La radicalizzazione di questo processo ha portato all’attuale saccheggio delle risorse del pianeta e alla messa in discussione degli equilibri fondamentali della terra. Di qui gli allarmi per incombenti sconvolgimenti e catastrofi, ma anche l’emergere di nuovi atteggiamenti e sensibilità, l’affermarsi di di un diverso modo di concepire e vivere il rapporto uomo-natura. Non si tratta solo di cura e rispetto, di semplice sensibilità ecologica. In alcune, per ora, minoranze avanza una visione nuova, che attenua se non  elimina la differenza ontologica tradizionale: l’uomo è natura, sia pure ad un grado più complesso,; soggetto  propriamente è l’intero sistema , considerato come un unico organismo vivente, al quale occorre attribuire piena dignità sia come totalità che come singole parti. Di qui la denuncia dell’azione manipolatrice e prevaricatrice dell’uomo che si attribuisce indebitamente una posizione di superiorità. Al fondo di tale posizione si cela una forma di neopaganesimo che prende congedo dall’eredità ebraico- cristiana. Tale visione, per ora propria di minoranze più o meno radicali, tende  a diffondersi sempre più, in maniera più o meno consapevole e riflessa. Vari sono  gli indizi di questo: un animalismo radicale, la rivendicazione di diritti degli animali oltre il rispetto a la tutelai, l’opposizione ad ogni intervento dell’uomo sulla natura…

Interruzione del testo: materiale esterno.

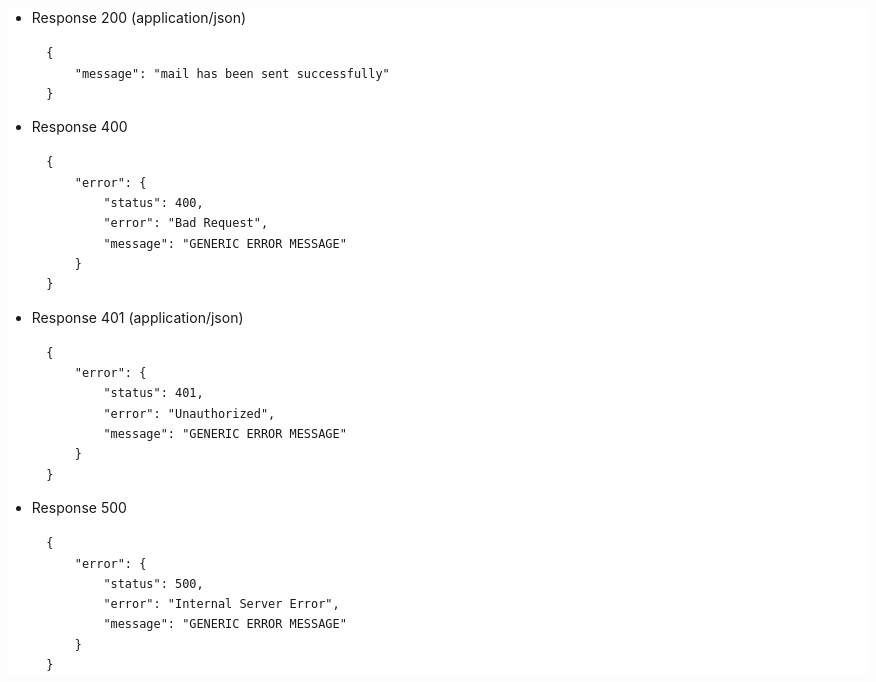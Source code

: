 + Response 200 (application/json)

        {
            "message": "mail has been sent successfully"
        }
        
+ Response 400

        {
            "error": {
                "status": 400,
                "error": "Bad Request",
                "message": "GENERIC ERROR MESSAGE"
            } 
        }

+ Response 401 (application/json)

        {
            "error": {
                "status": 401,
                "error": "Unauthorized",
                "message": "GENERIC ERROR MESSAGE"
            }
        }

+ Response 500

        {
            "error": {
                "status": 500,
                "error": "Internal Server Error",
                "message": "GENERIC ERROR MESSAGE"
            }
        }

Ma tale atteggiamento sembra coesistere con un altro di segno opposto. Quella manipolabilità, artificialità che si vuole negare al rapporto con la natura è rivendicata e promossa nei confronti  della “naturalità” dell’uomo stesso. Gli interventi sul  nascere e il morire( fecondazione artificiale, utero in affitto, prolungamento forzato del processo di morte, eutanasia),tentativi più o meno chimerici di potenziamento delle funzioni  corporee e mentali, interventi sul patrimonio genetico,  transumanesimo sono altrettante conquiste ritenute inevitabili e approvate. E’ ben vero che queste opposte   posizioni sono  seguite da opposte tribù più o meno radicalizzate. Quel che importa però è che inavvertitamente modellano il sentire comune nel quale la contraddizione non è avvertita o solo vagamente percepita. Al tempo stesso  le due tribù rischiano di trasformarsi in tifoserie dogmatiche e fondamentaliste, con conseguenze dirompenti  per la coesione sociale e il dialogo democratico. Segnale di questo sono le polemiche accese che hanno accompagnato la vicenda del  Covid e dei relativi vaccini. Purtroppo l’apparato e le dinamiche dell’apparato tecnico-produttivo , che in realtà assecondano ed anche promuovono ambedue le tendenze ,finiscono per essere il vero soggetto  del cambiamento.

Nonostante tutto, è necessario sperare che , sia pure per gradi e ad un livello più diffusa  si faccia strada la consapevolezza della necessità di un nuovo umanesimo che sappia armonizzare e gestire con responsabilità il difficile equilibrio fra le due dimensioni costitutive dell’umano: finitezza  e trascendenza. La posta in gioco è oggi come ieri antropologica.